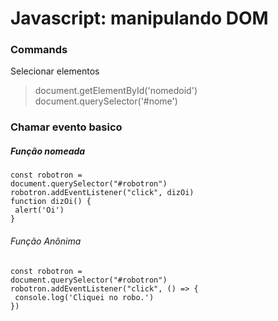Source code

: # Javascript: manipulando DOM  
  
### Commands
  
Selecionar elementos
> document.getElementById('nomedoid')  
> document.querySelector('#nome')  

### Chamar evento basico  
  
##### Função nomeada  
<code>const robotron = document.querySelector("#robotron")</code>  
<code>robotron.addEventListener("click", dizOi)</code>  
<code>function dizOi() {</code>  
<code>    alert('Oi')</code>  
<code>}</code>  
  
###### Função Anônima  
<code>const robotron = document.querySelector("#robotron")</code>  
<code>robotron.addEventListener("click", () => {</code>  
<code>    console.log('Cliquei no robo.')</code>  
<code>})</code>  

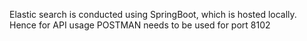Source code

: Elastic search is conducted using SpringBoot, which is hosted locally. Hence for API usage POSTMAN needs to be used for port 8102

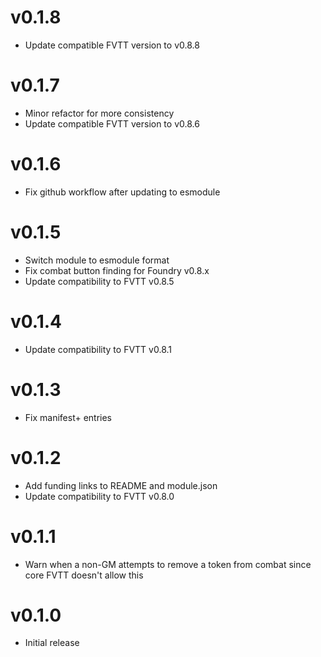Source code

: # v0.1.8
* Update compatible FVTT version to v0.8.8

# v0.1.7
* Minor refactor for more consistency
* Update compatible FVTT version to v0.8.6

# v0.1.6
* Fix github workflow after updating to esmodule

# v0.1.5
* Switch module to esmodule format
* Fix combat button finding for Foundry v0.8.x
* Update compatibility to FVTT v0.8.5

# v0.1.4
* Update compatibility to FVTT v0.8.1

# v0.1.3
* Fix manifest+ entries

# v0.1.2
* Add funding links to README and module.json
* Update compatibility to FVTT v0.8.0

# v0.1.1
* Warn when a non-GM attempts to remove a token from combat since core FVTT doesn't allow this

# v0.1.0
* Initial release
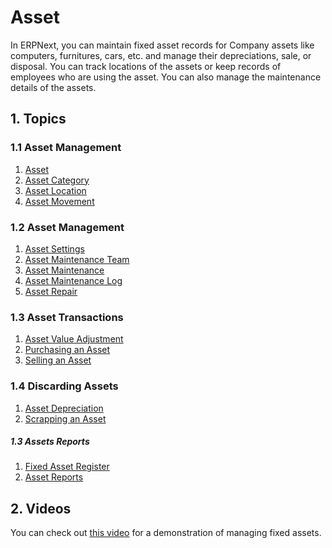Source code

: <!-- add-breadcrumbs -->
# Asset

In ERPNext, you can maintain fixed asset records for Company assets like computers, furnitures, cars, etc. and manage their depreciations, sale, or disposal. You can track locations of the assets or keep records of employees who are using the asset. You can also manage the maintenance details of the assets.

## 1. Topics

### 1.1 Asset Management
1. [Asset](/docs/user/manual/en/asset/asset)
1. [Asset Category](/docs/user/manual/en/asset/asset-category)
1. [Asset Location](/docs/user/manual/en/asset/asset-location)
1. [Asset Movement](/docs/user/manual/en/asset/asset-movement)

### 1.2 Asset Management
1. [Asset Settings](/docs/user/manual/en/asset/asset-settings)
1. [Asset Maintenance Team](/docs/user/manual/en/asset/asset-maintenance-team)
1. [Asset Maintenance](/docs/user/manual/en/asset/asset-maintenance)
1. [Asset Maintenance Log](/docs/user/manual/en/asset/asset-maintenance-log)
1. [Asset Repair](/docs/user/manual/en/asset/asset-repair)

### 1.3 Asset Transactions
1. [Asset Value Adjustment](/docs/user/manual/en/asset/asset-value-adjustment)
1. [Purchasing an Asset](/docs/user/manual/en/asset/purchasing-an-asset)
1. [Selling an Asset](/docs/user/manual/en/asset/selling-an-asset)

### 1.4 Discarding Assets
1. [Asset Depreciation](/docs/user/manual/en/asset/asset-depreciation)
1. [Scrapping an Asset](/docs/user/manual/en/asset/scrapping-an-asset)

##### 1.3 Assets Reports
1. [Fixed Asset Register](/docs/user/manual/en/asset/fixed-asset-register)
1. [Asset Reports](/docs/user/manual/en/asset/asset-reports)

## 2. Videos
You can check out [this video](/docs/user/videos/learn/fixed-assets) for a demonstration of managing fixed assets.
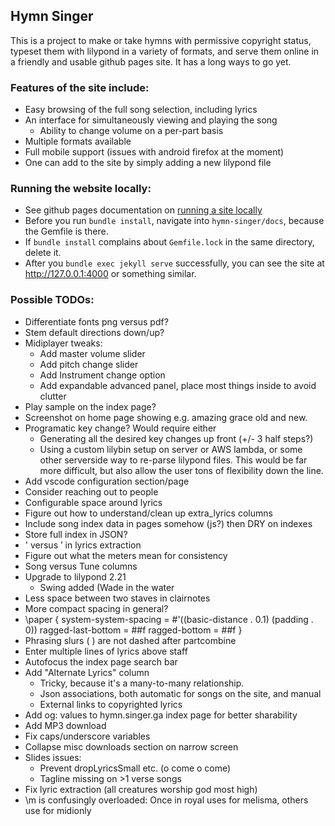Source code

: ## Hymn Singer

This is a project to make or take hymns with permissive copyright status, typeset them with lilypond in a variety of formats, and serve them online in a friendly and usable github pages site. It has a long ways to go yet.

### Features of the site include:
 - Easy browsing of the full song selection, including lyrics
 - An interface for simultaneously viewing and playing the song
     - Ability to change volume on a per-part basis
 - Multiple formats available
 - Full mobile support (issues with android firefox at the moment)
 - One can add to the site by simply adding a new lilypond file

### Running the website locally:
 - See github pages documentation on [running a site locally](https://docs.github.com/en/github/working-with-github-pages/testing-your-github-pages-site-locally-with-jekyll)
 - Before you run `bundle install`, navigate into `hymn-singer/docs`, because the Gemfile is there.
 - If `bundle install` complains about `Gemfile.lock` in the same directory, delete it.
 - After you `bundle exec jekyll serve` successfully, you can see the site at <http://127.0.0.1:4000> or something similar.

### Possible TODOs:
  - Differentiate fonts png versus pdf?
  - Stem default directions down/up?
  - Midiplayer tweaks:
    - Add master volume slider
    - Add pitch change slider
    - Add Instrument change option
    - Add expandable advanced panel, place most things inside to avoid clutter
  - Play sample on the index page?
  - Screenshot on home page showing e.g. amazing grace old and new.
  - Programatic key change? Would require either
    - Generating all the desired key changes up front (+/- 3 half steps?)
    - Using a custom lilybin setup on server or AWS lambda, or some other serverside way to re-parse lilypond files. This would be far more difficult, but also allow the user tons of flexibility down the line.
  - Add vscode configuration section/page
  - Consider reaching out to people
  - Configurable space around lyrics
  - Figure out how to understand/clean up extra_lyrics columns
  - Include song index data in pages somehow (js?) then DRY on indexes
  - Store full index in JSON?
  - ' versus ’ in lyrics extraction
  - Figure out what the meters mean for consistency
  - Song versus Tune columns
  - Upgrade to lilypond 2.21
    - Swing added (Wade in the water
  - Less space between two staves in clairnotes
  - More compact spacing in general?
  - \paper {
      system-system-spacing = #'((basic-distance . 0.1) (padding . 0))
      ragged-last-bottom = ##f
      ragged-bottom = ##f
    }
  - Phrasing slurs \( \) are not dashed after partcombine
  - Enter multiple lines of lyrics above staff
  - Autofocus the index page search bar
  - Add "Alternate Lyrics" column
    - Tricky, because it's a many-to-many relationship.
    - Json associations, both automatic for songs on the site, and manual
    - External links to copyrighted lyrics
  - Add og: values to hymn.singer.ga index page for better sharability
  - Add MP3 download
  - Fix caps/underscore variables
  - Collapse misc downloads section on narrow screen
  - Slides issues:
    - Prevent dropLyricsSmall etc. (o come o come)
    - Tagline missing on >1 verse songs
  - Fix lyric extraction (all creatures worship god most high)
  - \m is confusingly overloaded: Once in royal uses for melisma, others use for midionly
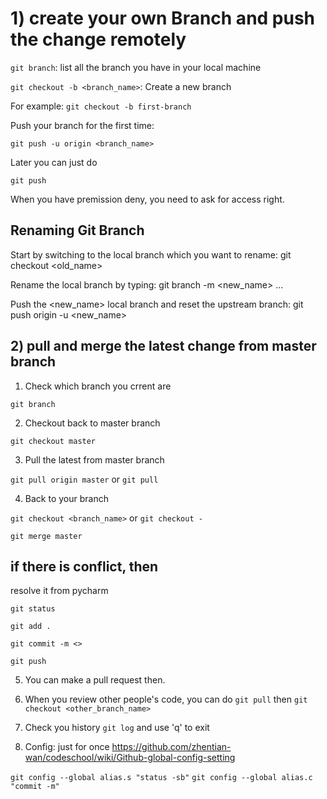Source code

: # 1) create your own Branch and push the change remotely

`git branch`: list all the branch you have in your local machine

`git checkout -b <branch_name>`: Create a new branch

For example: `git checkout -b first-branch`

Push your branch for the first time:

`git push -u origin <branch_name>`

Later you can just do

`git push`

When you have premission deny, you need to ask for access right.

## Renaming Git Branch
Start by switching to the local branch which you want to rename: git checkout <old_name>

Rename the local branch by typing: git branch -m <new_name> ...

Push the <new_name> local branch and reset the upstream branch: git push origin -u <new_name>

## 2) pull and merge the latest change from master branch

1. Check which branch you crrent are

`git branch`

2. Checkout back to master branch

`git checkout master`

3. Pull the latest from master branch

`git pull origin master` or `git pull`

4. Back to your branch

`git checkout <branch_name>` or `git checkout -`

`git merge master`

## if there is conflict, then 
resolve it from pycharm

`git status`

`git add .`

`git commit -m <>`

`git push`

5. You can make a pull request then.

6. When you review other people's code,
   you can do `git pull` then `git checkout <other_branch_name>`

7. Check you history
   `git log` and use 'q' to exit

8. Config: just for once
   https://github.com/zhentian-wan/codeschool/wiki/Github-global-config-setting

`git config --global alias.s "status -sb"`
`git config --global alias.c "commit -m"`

:: REQUIRED ACTION ::
Your task is to repeat the records exactly. Images do not belong in the copy.

:: ANSWER TO THIS TASK ::
Source code

: # Javascript: manipulando DOM  
  
### Commands
  
Selecionar elementos
> document.getElementById('nomedoid')  
> document.querySelector('#nome')  

### Chamar evento basico  
  
##### Função nomeada  
<code>const robotron = document.querySelector("#robotron")</code>  
<code>robotron.addEventListener("click", dizOi)</code>  
<code>function dizOi() {</code>  
<code>    alert('Oi')</code>  
<code>}</code>  
  
###### Função Anônima  
<code>const robotron = document.querySelector("#robotron")</code>  
<code>robotron.addEventListener("click", () => {</code>  
<code>    console.log('Cliquei no robo.')</code>  
<code>})</code>  

Source code

: Elastic search is conducted using SpringBoot, which is hosted locally. Hence for API usage POSTMAN needs to be used for port 8102

Source code

: # v0.1.8
* Update compatible FVTT version to v0.8.8

# v0.1.7
* Minor refactor for more consistency
* Update compatible FVTT version to v0.8.6

# v0.1.6
* Fix github workflow after updating to esmodule

# v0.1.5
* Switch module to esmodule format
* Fix combat button finding for Foundry v0.8.x
* Update compatibility to FVTT v0.8.5

# v0.1.4
* Update compatibility to FVTT v0.8.1

# v0.1.3
* Fix manifest+ entries

# v0.1.2
* Add funding links to README and module.json
* Update compatibility to FVTT v0.8.0

# v0.1.1
* Warn when a non-GM attempts to remove a token from combat since core FVTT doesn't allow this

# v0.1.0
* Initial release
Source code

: <!-- add-breadcrumbs -->
# Asset

In ERPNext, you can maintain fixed asset records for Company assets like computers, furnitures, cars, etc. and manage their depreciations, sale, or disposal. You can track locations of the assets or keep records of employees who are using the asset. You can also manage the maintenance details of the assets.

## 1. Topics

### 1.1 Asset Management
1. [Asset](/docs/user/manual/en/asset/asset)
1. [Asset Category](/docs/user/manual/en/asset/asset-category)
1. [Asset Location](/docs/user/manual/en/asset/asset-location)
1. [Asset Movement](/docs/user/manual/en/asset/asset-movement)

### 1.2 Asset Management
1. [Asset Settings](/docs/user/manual/en/asset/asset-settings)
1. [Asset Maintenance Team](/docs/user/manual/en/asset/asset-maintenance-team)
1. [Asset Maintenance](/docs/user/manual/en/asset/asset-maintenance)
1. [Asset Maintenance Log](/docs/user/manual/en/asset/asset-maintenance-log)
1. [Asset Repair](/docs/user/manual/en/asset/asset-repair)

### 1.3 Asset Transactions
1. [Asset Value Adjustment](/docs/user/manual/en/asset/asset-value-adjustment)
1. [Purchasing an Asset](/docs/user/manual/en/asset/purchasing-an-asset)
1. [Selling an Asset](/docs/user/manual/en/asset/selling-an-asset)

### 1.4 Discarding Assets
1. [Asset Depreciation](/docs/user/manual/en/asset/asset-depreciation)
1. [Scrapping an Asset](/docs/user/manual/en/asset/scrapping-an-asset)

##### 1.3 Assets Reports
1. [Fixed Asset Register](/docs/user/manual/en/asset/fixed-asset-register)
1. [Asset Reports](/docs/user/manual/en/asset/asset-reports)

## 2. Videos
You can check out [this video](/docs/user/videos/learn/fixed-assets) for a demonstration of managing fixed assets.
Source code

: ## Hymn Singer

This is a project to make or take hymns with permissive copyright status, typeset them with lilypond in a variety of formats, and serve them online in a friendly and usable github pages site. It has a long ways to go yet.

### Features of the site include:
 - Easy browsing of the full song selection, including lyrics
 - An interface for simultaneously viewing and playing the song
     - Ability to change volume on a per-part basis
 - Multiple formats available
 - Full mobile support (issues with android firefox at the moment)
 - One can add to the site by simply adding a new lilypond file

### Running the website locally:
 - See github pages documentation on [running a site locally](https://docs.github.com/en/github/working-with-github-pages/testing-your-github-pages-site-locally-with-jekyll)
 - Before you run `bundle install`, navigate into `hymn-singer/docs`, because the Gemfile is there.
 - If `bundle install` complains about `Gemfile.lock` in the same directory, delete it.
 - After you `bundle exec jekyll serve` successfully, you can see the site at <http://127.0.0.1:4000> or something similar.

### Possible TODOs:
  - Differentiate fonts png versus pdf?
  - Stem default directions down/up?
  - Midiplayer tweaks:
    - Add master volume slider
    - Add pitch change slider
    - Add Instrument change option
    - Add expandable advanced panel, place most things inside to avoid clutter
  - Play sample on the index page?
  - Screenshot on home page showing e.g. amazing grace old and new.
  - Programatic key change? Would require either
    - Generating all the desired key changes up front (+/- 3 half steps?)
    - Using a custom lilybin setup on server or AWS lambda, or some other serverside way to re-parse lilypond files. This would be far more difficult, but also allow the user tons of flexibility down the line.
  - Add vscode configuration section/page
  - Consider reaching out to people
  - Configurable space around lyrics
  - Figure out how to understand/clean up extra_lyrics columns
  - Include song index data in pages somehow (js?) then DRY on indexes
  - Store full index in JSON?
  - ' versus ’ in lyrics extraction
  - Figure out what the meters mean for consistency
  - Song versus Tune columns
  - Upgrade to lilypond 2.21
    - Swing added (Wade in the water
  - Less space between two staves in clairnotes
  - More compact spacing in general?
  - \paper {
      system-system-spacing = #'((basic-distance . 0.1) (padding . 0))
      ragged-last-bottom = ##f
      ragged-bottom = ##f
    }
  - Phrasing slurs \( \) are not dashed after partcombine
  - Enter multiple lines of lyrics above staff
  - Autofocus the index page search bar
  - Add "Alternate Lyrics" column
    - Tricky, because it's a many-to-many relationship.
    - Json associations, both automatic for songs on the site, and manual
    - External links to copyrighted lyrics
  - Add og: values to hymn.singer.ga index page for better sharability
  - Add MP3 download
  - Fix caps/underscore variables
  - Collapse misc downloads section on narrow screen
  - Slides issues:
    - Prevent dropLyricsSmall etc. (o come o come)
    - Tagline missing on >1 verse songs
  - Fix lyric extraction (all creatures worship god most high)
  - \m is confusingly overloaded: Once in royal uses for melisma, others use for midionly
Source code

: # 1) create your own Branch and push the change remotely

`git branch`: list all the branch you have in your local machine

`git checkout -b <branch_name>`: Create a new branch

For example: `git checkout -b first-branch`

Push your branch for the first time:

`git push -u origin <branch_name>`

Later you can just do

`git push`

When you have premission deny, you need to ask for access right.

## Renaming Git Branch
Start by switching to the local branch which you want to rename: git checkout <old_name>

Rename the local branch by typing: git branch -m <new_name> ...

Push the <new_name> local branch and reset the upstream branch: git push origin -u <new_name>

## 2) pull and merge the latest change from master branch

1. Check which branch you crrent are

`git branch`

2. Checkout back to master branch

`git checkout master`

3. Pull the latest from master branch

`git pull origin master` or `git pull`

4. Back to your branch

`git checkout <branch_name>` or `git checkout -`

`git merge master`

## if there is conflict, then 
resolve it from pycharm

`git status`

`git add .`

`git commit -m <>`

`git push`

5. You can make a pull request then.

6. When you review other people's code,
   you can do `git pull` then `git checkout <other_branch_name>`

7. Check you history
   `git log` and use 'q' to exit

8. Config: just for once
   https://github.com/zhentian-wan/codeschool/wiki/Github-global-config-setting

`git config --global alias.s "status -sb"`
`git config --global alias.c "commit -m"`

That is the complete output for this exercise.